The most common asked questions from plastic modelers
Q. I've noticed that some of the newer stock car
kits have decals for the lettering on tires. What is the best way
to apply these?
A. Apply the decals the same way you would apply
any of the decals in your kit. However, it's best to use the
plain side of the tires instead of the side with the raised
letters - all the decals will lay a little better on the flat
surface. In order to fit the wheels into the tire you will need
to remove the thin rubber 'rib' which runs through the inside of
the tire. This can be done with a hobby knife.
Q. What does dry brushing mean? How do you do it
and in what circumstances would you use it?
A. Dry brushing is a technique primarily used
when a weathered look is preferred on a model. After the base
color has been applied, for example, brown, you may want to dry
brush flat black over some areas to give it an aged look. Simply
dip the brush in flat black paint, remove the majority of the
paint from the brush on paper and then streak the brush lightly
over the area to be dry brushed.
Q. Once decals are dried, can they be removed
with water using a wet sponge (especially if the body is painted
and you don't want to affect the paint job)?
A. Scotch tape (the old fashion kind) can be
used to remove decals. Press the tape down over the decal and
pull it back. If this fails, a product called Poly S
Easy-Lift-Off may be purchased. This is a clear liquid product
applied by brush. It is available in most hobby stores. Always
follow label and cautionary instructions.
Q. Can you wax a model with car polish and then
apply the decals? Will they adhere?
A. Certain car waxes react poorly with model car
paint. Always test the wax on a spare piece of plastic first. The
wax shouldn't adversely affect the decals, but again always test
first.
Q. How do I get the glue off my windshield?
A. This is a toughie, but it can be done. All it
takes is a little patience and a few supplies. First, you'll need
two grades of wet sandpaper, fine and extra fine. Use
the fine grade to sand off the glue spot and follow it up with
the extra fine grade in order to get all the sanding scratches
out. You'll end up with a smooth, but foggy windshield. At this
point, you'll need a good brand of automobile rubbing compound.
Presto! Your windshield is as good as new.
Q. My paint is bubbling and running when I
airbrush. How do I get a nice shiny paint job like the model
pictured on the box cover?
A. If your paint is bubbling and running, you
are probably applying too much paint at one time. Don't go for
your final coat on the first try. Dust several thin layers of
paint on and let each coat dry before applying your final thick
coat. Always remember to start spraying a little ahead of the
model and don't stop until you've sprayed past the model.
Q. How do I paint the chrome trim to look as
real as possible?
A. Many modelers use a product called Bare-Metal
Foil, which is a thin adhesive- backed foil, available in many
hobby shops. It can be very easily applied to the model's chrome
trim with very satisfying results, and is available in chrome,
black chrome, gold and copper, and includes application
instructions.
Q. How do I strip old paint off my models?
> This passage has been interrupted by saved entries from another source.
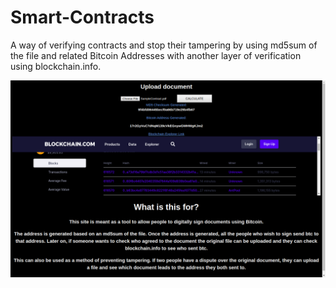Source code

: ﻿# Smart-Contracts
A way of verifying contracts and stop their tampering by using md5sum of the file and related Bitcoin Addresses with another layer of verification using blockchain.info.

![](Screenshots/Screenshot.png)


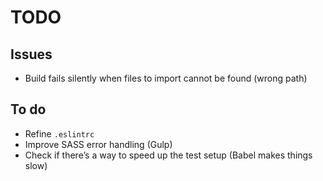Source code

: # TODO


## Issues

- Build fails silently when files to import cannot be found (wrong path)


## To do

- Refine `.eslintrc`
- Improve SASS error handling (Gulp)
- Check if there’s a way to speed up the test setup (Babel makes things slow)
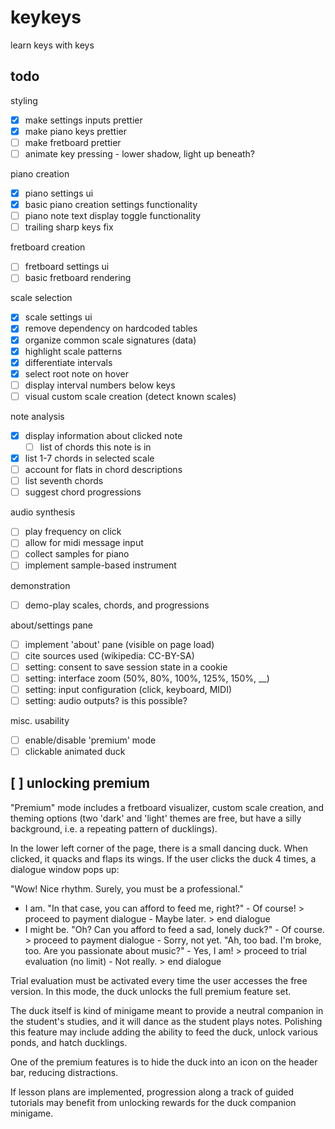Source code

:# keykeys

learn keys with keys

## todo

styling
- [x] make settings inputs prettier
- [x] make piano keys prettier
- [ ] make fretboard prettier
- [ ] animate key pressing - lower shadow, light up beneath?

piano creation
- [x] piano settings ui
- [x] basic piano creation settings functionality
- [ ] piano note text display toggle functionality
- [ ] trailing sharp keys fix

fretboard creation
- [ ] fretboard settings ui
- [ ] basic fretboard rendering

scale selection
- [x] scale settings ui
- [x] remove dependency on hardcoded tables
- [x] organize common scale signatures (data)
- [x] highlight scale patterns
- [x] differentiate intervals
- [x] select root note on hover
- [ ] display interval numbers below keys
- [ ] visual custom scale creation (detect known scales)

note analysis
- [x] display information about clicked note
    - [ ] list of chords this note is in
- [x] list 1-7 chords in selected scale
- [ ] account for flats in chord descriptions
- [ ] list seventh chords
- [ ] suggest chord progressions

audio synthesis
- [ ] play frequency on click
- [ ] allow for midi message input
- [ ] collect samples for piano
- [ ] implement sample-based instrument

demonstration
- [ ] demo-play scales, chords, and progressions

about/settings pane
- [ ] implement 'about' pane (visible on page load)
- [ ] cite sources used (wikipedia: CC-BY-SA)
- [ ] setting: consent to save session state in a cookie
- [ ] setting: interface zoom (50%, 80%, 100%, 125%, 150%, __)
- [ ] setting: input configuration (click, keyboard, MIDI)
- [ ] setting: audio outputs? is this possible?

misc. usability
- [ ] enable/disable 'premium' mode
- [ ] clickable animated duck

## [ ] unlocking premium

"Premium" mode includes a fretboard visualizer, custom scale creation, and theming options (two 'dark' and 'light' themes are free, but have a silly background, i.e. a repeating pattern of ducklings).

In the lower left corner of the page, there is a small dancing duck. When clicked, it quacks and flaps its wings. If the user clicks the duck 4 times, a dialogue window pops up:

"Wow! Nice rhythm. Surely, you must be a professional."
- I am.
    "In that case, you can afford to feed me, right?"
        - Of course! > proceed to payment dialogue
        - Maybe later. > end dialogue
- I might be.
    "Oh? Can you afford to feed a sad, lonely duck?"
        - Of course. > proceed to payment dialogue
        - Sorry, not yet.
            "Ah, too bad. I'm broke, too. Are you passionate about music?"
                - Yes, I am! > proceed to trial evaluation (no limit)
                - Not really. > end dialogue

Trial evaluation must be activated every time the user accesses the free version. In this mode, the duck unlocks the full premium feature set.

The duck itself is kind of minigame meant to provide a neutral companion in the student's studies, and it will dance as the student plays notes. Polishing this feature may include adding the ability to feed the duck, unlock various ponds, and hatch ducklings.

One of the premium features is to hide the duck into an icon on the header bar, reducing distractions.

If lesson plans are implemented, progression along a track of guided tutorials may benefit from unlocking rewards for the duck companion minigame.

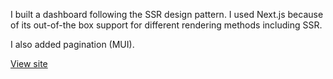 I built a dashboard following the SSR design pattern. I used Next.js because of its out-of-the box support for different rendering methods including SSR.

I also added pagination (MUI). 

[View site](https://zak-coinmarketcapclone.netlify.app/)


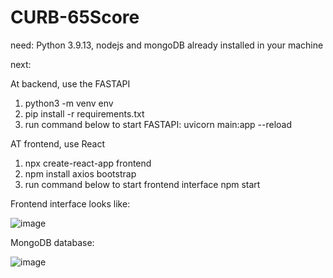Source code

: # CURB-65Score

need: Python 3.9.13, nodejs and mongoDB already installed in your machine

next:

At backend, use the FASTAPI
  1. python3 -m venv env
  2. pip install -r requirements.txt
  3. run command below to start FASTAPI:
       uvicorn main:app --reload
 
AT frontend, use React
  1. npx create-react-app frontend
  2. npm install axios bootstrap
  3. run command below to start frontend interface
       npm start


Frontend interface looks like:

![image](https://github.com/yuleifan/CURB-65Score/assets/42140258/1c09964f-7d30-4b41-826c-1e00d6cd3c43)


MongoDB database:

![image](https://github.com/yuleifan/CURB-65Score/assets/42140258/8a4c73b5-98e8-47ae-9b1e-f68fd1e1bc12)

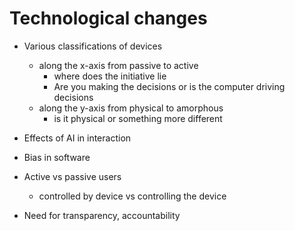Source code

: # Technological changes

- Various classifications of devices
  - along the x-axis from passive to active
    - where does the initiative lie
    - Are you making the decisions or is the computer driving decisions
  - along the y-axis from physical to amorphous
    - is it physical or something more different

- Effects of AI in interaction
- Bias in software
- Active vs passive users
  - controlled by device vs controlling the device
- Need for transparency, accountability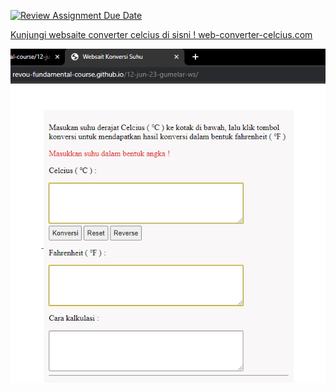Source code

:[![Review Assignment Due Date](https://classroom.github.com/assets/deadline-readme-button-24ddc0f5d75046c5622901739e7c5dd533143b0c8e959d652212380cedb1ea36.svg)](https://classroom.github.com/a/t8aS1bkC)

[Kunjungi websaite converter celcius di sisni ! web-converter-celcius.com](https://revou-fundamental-course.github.io/12-jun-23-gumelar-ws/)

![Display](img/celcius-to-fahrenheit.png)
A. There are several methods when it comes to
removing paint. Try using Easy-Off Oven Cleaner for good results.
There is also a product on the market aimed at hobbyists called
Unpaint, and many modelers swear by it. With any of these
products, follow the label and cautionary instructions.
Q. How do I paint the white letters on the tire
without slopping the paint all over the rest of the tires?
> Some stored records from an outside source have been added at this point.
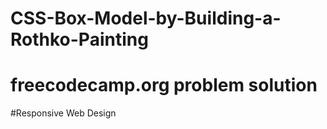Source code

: # CSS-Box-Model-by-Building-a-Rothko-Painting
# freecodecamp.org problem solution
#Responsive Web Design
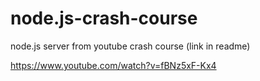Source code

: # node.js-crash-course
node.js server from youtube crash course (link in readme)

https://www.youtube.com/watch?v=fBNz5xF-Kx4
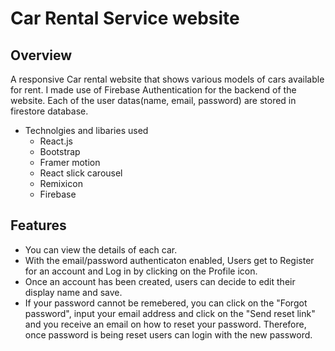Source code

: # Car Rental Service website

## Overview
A responsive Car rental website that shows various models of cars available for rent. I made use of Firebase Authentication for the backend of the website. Each of the user datas(name, email, password) are stored in firestore database.

* Technolgies and libaries used
  * React.js
  * Bootstrap
  * Framer motion
  * React slick carousel
  * Remixicon
  * Firebase

## Features

- You can view the details of each car.
- With the email/password authenticaton enabled, Users get to Register for an account and Log in by clicking on the Profile icon.
- Once an account has been created, users can decide to edit their display name and save.
- If your password cannot be remebered, you can click on the "Forgot password", input your email address and click on the "Send reset link" and you receive an email on how to reset your password. Therefore, once password is being reset users can login with the new password.
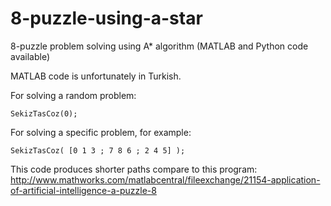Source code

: # 8-puzzle-using-a-star
8-puzzle problem solving using A* algorithm (MATLAB and Python code available)

MATLAB code is unfortunately in Turkish. 

For solving a random problem:

	SekizTasCoz(0);

For solving a specific problem, for example:

	SekizTasCoz( [0 1 3 ; 7 8 6 ; 2 4 5] );
  
This code produces shorter paths compare to this program: http://www.mathworks.com/matlabcentral/fileexchange/21154-application-of-artificial-intelligence-a-puzzle-8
A. Very carefully. Actually, it's probably
easier to do than you think. Simply get yourself a very, very
small brush like a ProModeler 10/0 spatter, and some ProModeler
acrylic flat white paint. It's important to use acrylic paint,
since enamel will not dry on rubber tires. Carefully paint the
white onto the raised letters, and if you do slop a little onto
the tires, simply take a sharp ProModeler hobby knife and, using
the tip, carefully scrape away the excess paint.
Q. Sometimes, the grille area on my car model
looks too "chromey". How do I make that area look more
realistic?
A. You'll be amazed at how realistic looking the
grille area will become when you simply go over it with a thin
wash of flat black enamel paint. Before the paint dries, wipe it
off with a soft cloth leaving the paint in the recessed area, but
exposing the chrome on the raised areas. Make sure you use an
enamel paint as opposed to an acrylic paint which may tend to
remove some of the chrome plating during the wiping process.